Com a profusão de talentos, como estaria a superação de estereótipos na telona? Graduanda em Letras, a crítica mineira de cinema Yasmine Evaristo, presente no site Clube da Poltrona, percebe mudanças em marcha. “O estereótipo está tão imbricado na nossa cultura, que a desconstrução dele nas telas está acontecendo gradualmente. Falta deslocar a pessoa negra de personagens ligados à escravização ou marginalização, e colocar-nos para interpretar o que é concebido, visto ou entendido como situação comum e universal”, avalia.
A reboque de um protagonismo mais visível, na pele de mulher negra, Yasmine lista movimentos como Black Lives Matter e discussões sobre racismo explicitadas pelas redes virtuais como focos para quem realiza arte.
“Noto que o pensamento coletivo apresenta resultados e que toda mulher negra que realiza, pesquisa e produz materiais sobre cinema é parte disso. A voz de uma impulsiona a voz das outras”, explica a cinéfila.

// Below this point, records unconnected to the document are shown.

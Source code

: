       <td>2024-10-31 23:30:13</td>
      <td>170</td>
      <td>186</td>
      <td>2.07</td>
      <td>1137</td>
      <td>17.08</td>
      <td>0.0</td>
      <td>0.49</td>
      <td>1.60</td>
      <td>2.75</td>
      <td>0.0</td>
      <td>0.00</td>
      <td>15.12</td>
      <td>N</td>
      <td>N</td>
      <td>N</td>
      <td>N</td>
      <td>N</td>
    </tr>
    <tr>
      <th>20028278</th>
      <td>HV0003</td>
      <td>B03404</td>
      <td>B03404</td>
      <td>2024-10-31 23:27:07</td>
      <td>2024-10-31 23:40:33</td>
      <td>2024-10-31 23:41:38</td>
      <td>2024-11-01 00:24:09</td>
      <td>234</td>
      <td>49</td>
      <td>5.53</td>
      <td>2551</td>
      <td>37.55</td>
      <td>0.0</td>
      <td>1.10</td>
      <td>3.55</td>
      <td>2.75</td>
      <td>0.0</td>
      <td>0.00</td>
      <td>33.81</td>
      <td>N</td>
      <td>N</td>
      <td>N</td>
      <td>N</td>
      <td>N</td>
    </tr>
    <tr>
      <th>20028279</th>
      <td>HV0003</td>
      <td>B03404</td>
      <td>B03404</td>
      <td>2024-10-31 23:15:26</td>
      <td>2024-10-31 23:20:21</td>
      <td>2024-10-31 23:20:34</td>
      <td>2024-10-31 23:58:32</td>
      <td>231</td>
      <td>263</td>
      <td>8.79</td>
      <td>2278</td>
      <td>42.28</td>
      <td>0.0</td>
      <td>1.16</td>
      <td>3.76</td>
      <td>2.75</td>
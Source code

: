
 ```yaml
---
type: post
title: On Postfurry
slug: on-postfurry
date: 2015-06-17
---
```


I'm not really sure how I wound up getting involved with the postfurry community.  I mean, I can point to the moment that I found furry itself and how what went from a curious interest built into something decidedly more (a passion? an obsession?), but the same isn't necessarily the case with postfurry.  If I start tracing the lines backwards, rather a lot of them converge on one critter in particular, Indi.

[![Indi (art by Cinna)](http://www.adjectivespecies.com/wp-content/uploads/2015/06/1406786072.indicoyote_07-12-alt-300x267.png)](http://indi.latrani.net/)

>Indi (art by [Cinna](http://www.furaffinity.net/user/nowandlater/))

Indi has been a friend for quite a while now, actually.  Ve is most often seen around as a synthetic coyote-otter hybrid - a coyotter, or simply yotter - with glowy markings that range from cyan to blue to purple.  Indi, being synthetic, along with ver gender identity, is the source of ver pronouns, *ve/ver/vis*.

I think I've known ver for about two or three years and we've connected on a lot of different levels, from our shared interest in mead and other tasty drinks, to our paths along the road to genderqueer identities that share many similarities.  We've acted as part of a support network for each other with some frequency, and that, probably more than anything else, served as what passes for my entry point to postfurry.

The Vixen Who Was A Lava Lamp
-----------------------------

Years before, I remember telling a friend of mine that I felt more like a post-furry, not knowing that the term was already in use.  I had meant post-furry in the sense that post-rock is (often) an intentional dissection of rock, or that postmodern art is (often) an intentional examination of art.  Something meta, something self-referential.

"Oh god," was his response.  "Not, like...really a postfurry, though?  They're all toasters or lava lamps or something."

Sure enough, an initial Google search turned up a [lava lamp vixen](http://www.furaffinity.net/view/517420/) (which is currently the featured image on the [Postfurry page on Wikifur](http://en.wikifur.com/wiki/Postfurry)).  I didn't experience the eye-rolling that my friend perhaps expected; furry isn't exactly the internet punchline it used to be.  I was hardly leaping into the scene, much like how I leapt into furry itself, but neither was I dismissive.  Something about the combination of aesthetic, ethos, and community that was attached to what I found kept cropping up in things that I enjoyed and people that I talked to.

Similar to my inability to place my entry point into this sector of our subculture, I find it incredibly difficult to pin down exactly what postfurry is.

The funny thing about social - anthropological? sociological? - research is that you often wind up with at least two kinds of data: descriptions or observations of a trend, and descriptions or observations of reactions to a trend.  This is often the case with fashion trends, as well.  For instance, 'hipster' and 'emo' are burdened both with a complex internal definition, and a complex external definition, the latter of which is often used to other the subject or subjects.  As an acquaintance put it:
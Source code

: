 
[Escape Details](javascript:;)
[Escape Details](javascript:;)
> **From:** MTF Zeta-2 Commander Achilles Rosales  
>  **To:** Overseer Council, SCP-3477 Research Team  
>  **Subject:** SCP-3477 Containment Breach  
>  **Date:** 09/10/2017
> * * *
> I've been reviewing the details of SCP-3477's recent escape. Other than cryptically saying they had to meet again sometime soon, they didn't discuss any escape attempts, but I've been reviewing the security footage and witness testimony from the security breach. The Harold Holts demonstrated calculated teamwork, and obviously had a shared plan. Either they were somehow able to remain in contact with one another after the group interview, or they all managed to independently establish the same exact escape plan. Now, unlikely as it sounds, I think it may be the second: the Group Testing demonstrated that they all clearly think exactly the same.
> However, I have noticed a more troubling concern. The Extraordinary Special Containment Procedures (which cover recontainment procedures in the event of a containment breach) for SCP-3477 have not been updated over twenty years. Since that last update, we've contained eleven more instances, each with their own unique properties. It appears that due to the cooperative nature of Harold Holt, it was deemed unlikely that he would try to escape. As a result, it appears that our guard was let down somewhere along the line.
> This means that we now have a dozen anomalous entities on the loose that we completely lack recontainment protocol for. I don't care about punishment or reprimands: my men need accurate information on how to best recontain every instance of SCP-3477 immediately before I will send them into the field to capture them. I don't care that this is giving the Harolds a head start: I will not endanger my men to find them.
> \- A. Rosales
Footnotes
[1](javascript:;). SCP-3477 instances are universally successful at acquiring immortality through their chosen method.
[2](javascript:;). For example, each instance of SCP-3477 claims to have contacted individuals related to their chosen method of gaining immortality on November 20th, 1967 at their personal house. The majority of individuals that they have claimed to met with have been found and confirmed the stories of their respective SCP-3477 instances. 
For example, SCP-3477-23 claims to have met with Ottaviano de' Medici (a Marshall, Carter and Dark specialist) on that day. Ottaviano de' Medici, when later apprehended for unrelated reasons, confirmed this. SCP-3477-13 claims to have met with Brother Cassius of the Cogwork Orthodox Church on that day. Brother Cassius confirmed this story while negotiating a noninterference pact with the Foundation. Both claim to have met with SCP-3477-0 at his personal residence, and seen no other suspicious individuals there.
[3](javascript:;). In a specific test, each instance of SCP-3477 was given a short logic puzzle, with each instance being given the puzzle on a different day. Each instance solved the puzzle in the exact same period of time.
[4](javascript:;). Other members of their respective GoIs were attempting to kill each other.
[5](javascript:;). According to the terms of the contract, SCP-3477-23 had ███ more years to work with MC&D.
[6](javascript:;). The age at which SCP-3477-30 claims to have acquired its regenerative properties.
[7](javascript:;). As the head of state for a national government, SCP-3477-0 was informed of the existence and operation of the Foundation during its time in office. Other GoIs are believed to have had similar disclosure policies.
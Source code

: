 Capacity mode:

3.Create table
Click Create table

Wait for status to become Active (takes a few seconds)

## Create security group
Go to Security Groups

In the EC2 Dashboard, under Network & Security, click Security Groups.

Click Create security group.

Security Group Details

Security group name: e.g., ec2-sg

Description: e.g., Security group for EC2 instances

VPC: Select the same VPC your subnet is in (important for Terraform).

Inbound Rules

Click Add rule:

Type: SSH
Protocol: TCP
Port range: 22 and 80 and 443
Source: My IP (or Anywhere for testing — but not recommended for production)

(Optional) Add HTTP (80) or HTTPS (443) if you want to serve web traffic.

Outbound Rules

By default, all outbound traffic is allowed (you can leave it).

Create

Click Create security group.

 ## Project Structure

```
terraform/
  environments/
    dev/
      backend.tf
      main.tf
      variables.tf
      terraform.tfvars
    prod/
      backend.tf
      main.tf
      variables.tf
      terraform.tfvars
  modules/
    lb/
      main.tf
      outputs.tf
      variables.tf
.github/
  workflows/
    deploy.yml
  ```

Na opinião da premiada cineasta Sabrina Fidalgo (do curta Alfazema), a evolução e as modificações na representação da mulher negra virão no momento em que salas de roteiristas passem a ser encabeçadas por profissionais negras. “Haverá andamento quando cineastas como eu tiverem o mesmo privilégio em editais e fomentos para a realização de nossas narrativas com protagonismo negro e feminino”, pontua.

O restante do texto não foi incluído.